Scarnati, who was instrumental in passage of Senate Bill 1, explained that the bill passed the Senate by a bipartisan vote of 40-9. The bill is projected to save more than $5 billion and shield taxpayers from $20 billion or more in additional liabilities if state investments fail to meet projections. In addition, the bill creates a new Pension Management and Asset Investment Review Commission to study ways to reduce investment costs with the goal of saving an additional $3 billion.
“Today we have made historic changes to Pennsylvania’s pension systems,” Scarnati said. “Senate Bill 1 provides excellent structural reform and many outside experts have been quick to proclaim that this bill goes directly to the head of its class in the nation.”
Scarnati highlighted the fact that pension benefits already earned by current employees and retirees will not be affected by this legislation. The bill offers all new public-sector employees one of three different retirement planning options – a defined contribution plan similar to the 401(k) system offered by most employers in the private sector, or one of two hybrid plans that combine a 401(k)-style system with the defined benefit system that state employees and school employees have. While the new system would only apply to new hires, current employees and all current members of the Legislature could voluntarily opt into the new system if they so choose upon the plans’ start dates.
“The pension crisis is the leading cause of property tax increases in our school districts and the biggest cost driver causing our budgetary issues in the state,” Scarnati stated. “Pension reform is not an easy issue to tackle. Changes must be made, but we also must acknowledge current retirees and the investments of current state employees. Senate Bill 1 will help to ensure the stability of our Commonwealth for decades to come.”

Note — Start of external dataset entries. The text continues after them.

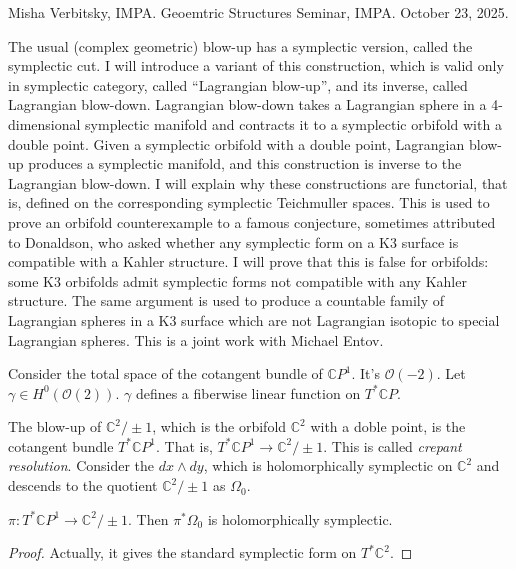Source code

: \noindent
Misha Verbitsky, IMPA.
Geoemtric Structures Seminar, IMPA. 
October 23, 2025.

 The usual (complex geometric) blow-up has a symplectic
version, called the symplectic cut. I will introduce a variant of this
construction, which is valid only in symplectic category, called ``Lagrangian
blow-up'', and its inverse, called Lagrangian blow-down. Lagrangian blow-down
takes a Lagrangian sphere in a 4-dimensional  symplectic manifold and contracts
it to a symplectic orbifold with a double point. Given a symplectic orbifold
with a double point, Lagrangian blow-up produces a symplectic manifold, and this
construction is inverse to the Lagrangian blow-down. I will explain why these
constructions are functorial, that is, defined on the corresponding symplectic
Teichmuller spaces. This is used to prove an orbifold counterexample to a famous
conjecture, sometimes attributed to Donaldson, who asked whether any symplectic
form on a K3 surface is compatible with a Kahler structure. I will prove that
this is false for orbifolds: some K3 orbifolds admit symplectic forms not
compatible with any Kahler structure. The same argument is used to produce a
countable family of Lagrangian spheres in a K3 surface which are not Lagrangian
isotopic to special Lagrangian spheres. This is a joint work with Michael Entov. 



\medskip\noindent


Consider the total space of the cotangent bundle of $\mathbb{C}P^1$.
It's $\mathcal{O}(-2)$.
Let $\gamma \in H^{0}(\mathcal{O}(2))$.
$\gamma$ defines a fiberwise linear function on $T^*\mathbb{C}P$.

The blow-up of $\mathbb{C}^2/\pm 1$, which is the orbifold $\mathbb{C}^2$ with
 a doble point, is the cotangent bundle $T^* \mathbb{C}P^1$.
That is,
$T^*\mathbb{C}P^1 \to \mathbb{C}^2/\pm 1$.
This is called {\it crepant resolution}.
Consider the $dx \wedge dy$, which is holomorphically symplectic
on $\mathbb{C}^2$ and descends to the quotient $\mathbb{C}^2/\pm 1$
as $\Omega_0$.

\begin{proposition}
\label{proposition-}
$\pi:T^*\mathbb{C}P^1 \to \mathbb{C}^2/\pm 1$.
Then $\pi^*\Omega_0$ is holomorphically symplectic.
\end{proposition}

\begin{proof}
Actually, it gives the standard symplectic form on $T^*\mathbb{C}^2$.
\end{proof}

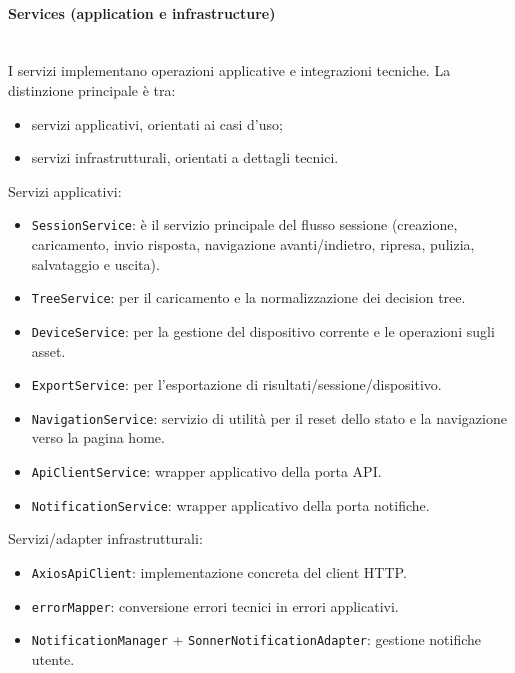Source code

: \documentclass[a4paper,12pt]{article}
\begin{document}
            \paragraph{Services (application e infrastructure)}\mbox{}\\
                I servizi implementano operazioni applicative e integrazioni tecniche. La distinzione principale è tra:
                \begin{itemize}
                    \item servizi applicativi, orientati ai casi d'uso;
                    \item servizi infrastrutturali, orientati a dettagli tecnici.
                \end{itemize}
                Servizi applicativi:
                \begin{itemize}
                    \item \texttt{SessionService}: è il servizio principale del flusso sessione (creazione, caricamento, invio risposta, navigazione avanti/indietro, ripresa, pulizia, salvataggio e uscita).
                    \item \texttt{TreeService}: per il caricamento e la normalizzazione dei decision tree.
                    \item \texttt{DeviceService}: per la gestione del dispositivo corrente e le operazioni sugli asset.
                    \item \texttt{ExportService}: per l'esportazione di risultati/sessione/dispositivo.
                    \item \texttt{NavigationService}: servizio di utilità per il reset dello stato e la navigazione verso la pagina home.
                    \item \texttt{ApiClientService}: wrapper applicativo della porta API.
                    \item \texttt{NotificationService}: wrapper applicativo della porta notifiche.
                \end{itemize}
                Servizi/adapter infrastrutturali:
                \begin{itemize}
                    \item \texttt{AxiosApiClient}: implementazione concreta del client HTTP.
                    \item \texttt{errorMapper}: conversione errori tecnici in errori applicativi.
                    \item \texttt{NotificationManager} + \texttt{SonnerNotificationAdapter}: gestione notifiche utente.
                \end{itemize}
        
\end{document}
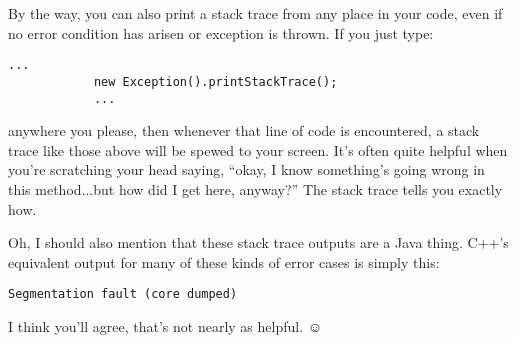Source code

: By the way, you can also print a stack trace from any place in your code, even
if no error condition has arisen or exception is thrown. If you just type:

\begin{Verbatim}[fontsize=\small,samepage=true,frame=single]
            ...
            new Exception().printStackTrace();
            ...
\end{Verbatim}

anywhere you please, then whenever that line of code is encountered, a stack
trace like those above will be spewed to your screen. It's often quite helpful
when you're scratching your head saying, ``okay, I know something's going
wrong in this method...but how did I get here, anyway?'' The stack trace tells
you exactly how.

\bigskip
{}
Oh, I should also mention that these stack trace outputs are a Java thing.
C++'s equivalent output for many of these kinds of error cases is simply this:

\begin{Verbatim}[fontsize=\small,samepage=true,frame=none]
Segmentation fault (core dumped)
\end{Verbatim}

I think you'll agree, that's not nearly as helpful. $\smiley$
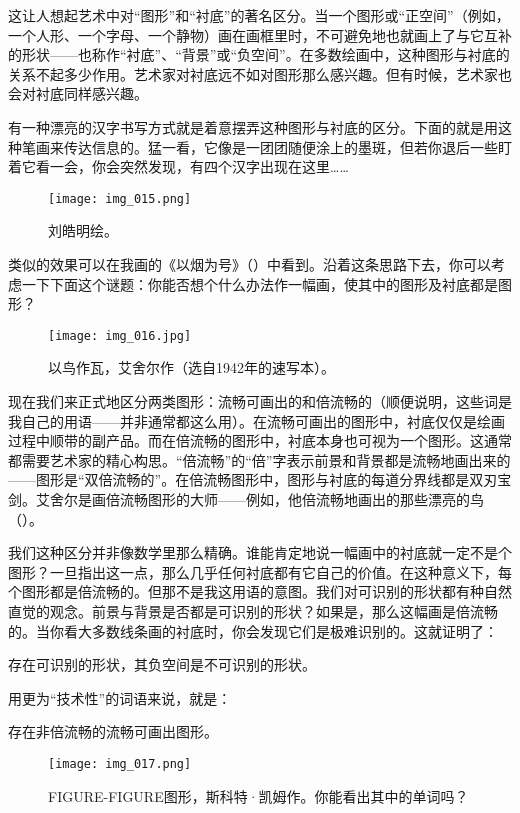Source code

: 这让人想起艺术中对“图形”和“衬底”的著名区分。当一个图形或“正空间”（例如，一个人形、一个字母、一个静物）画在画框里时，不可避免地也就画上了与它互补的形状——也称作“衬底”、“背景”或“负空间”。在多数绘画中，这种图形与衬底的关系不起多少作用。艺术家对衬底远不如对图形那么感兴趣。但有时候，艺术家也会对衬底同样感兴趣。

有一种漂亮的汉字书写方式就是着意摆弄这种图形与衬底的区分。下面的就是用这种笔画来传达信息的。猛一看，它像是一团团随便涂上的墨斑，但若你退后一些盯着它看一会，你会突然发现，有四个汉字出现在这里……

\begin{figure}
\texttt{[image: img\_015.png]}
\caption[“以子之矛”。]
  {刘皓明绘。}
\end{figure}

类似的效果可以在我画的《以烟为号》（）中看到。沿着这条思路下去，你可以考虑一下下面这个谜题：你能否想个什么办法作一幅画，使其中的图形及衬底都是图形？

\begin{figure}
\texttt{[image: img\_016.jpg]}
\caption[以鸟作瓦，艾舍尔作。]
  {以鸟作瓦，艾舍尔作（选自1942年的速写本）。}
\end{figure}

现在我们来正式地区分两类图形：流畅可画出的和倍流畅的（顺便说明，这些词是我自己的用语——并非通常都这么用）。在流畅可画出的图形中，衬底仅仅是绘画过程中顺带的副产品。而在倍流畅的图形中，衬底本身也可视为一个图形。这通常都需要艺术家的精心构思。“倍流畅”的“倍”字表示前景和背景都是流畅地画出来的——图形是“双倍流畅的”。在倍流畅图形中，图形与衬底的每道分界线都是双刃宝剑。艾舍尔是画倍流畅图形的大师——例如，他倍流畅地画出的那些漂亮的鸟（）。

我们这种区分并非像数学里那么精确。谁能肯定地说一幅画中的衬底就一定不是个图形？一旦指出这一点，那么几乎任何衬底都有它自己的价值。在这种意义下，每个图形都是倍流畅的。但那不是我这用语的意图。我们对可识别的形状都有种自然直觉的观念。前景与背景是否都是可识别的形状？如果是，那么这幅画是倍流畅的。当你看大多数线条画的衬底时，你会发现它们是极难识别的。这就证明了：

\begin{block}
存在可识别的形状，其负空间是不可识别的形状。
\end{block}

用更为“技术性”的词语来说，就是：

\begin{block}
存在非倍流畅的流畅可画出图形。
\end{block}

\begin{figure}
\texttt{[image: img\_017.png]}
\caption[FIGURE-FIGURE图形，斯科特·凯姆作。]
  {FIGURE-FIGURE图形，斯科特·凯姆作。你能看出其中的单词吗？}
\end{figure}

The new options would provide greater flexibility for employees who do not spend their entire career in public service while still providing good retirement security for career workers. Most employees who leave service with 20 years or less of service time would see a better benefit under the new system than they would have earned under the current system due to the portability of the 401(k)-style plan.
“Legislating is about finding compromise. Today’s Senate Bill 1 does just that. It finds compromise while still ensuring fundamental structural reform going forward. SB 1 has been sent to the House and is expected to receive swift consideration,” Scarnati concluded.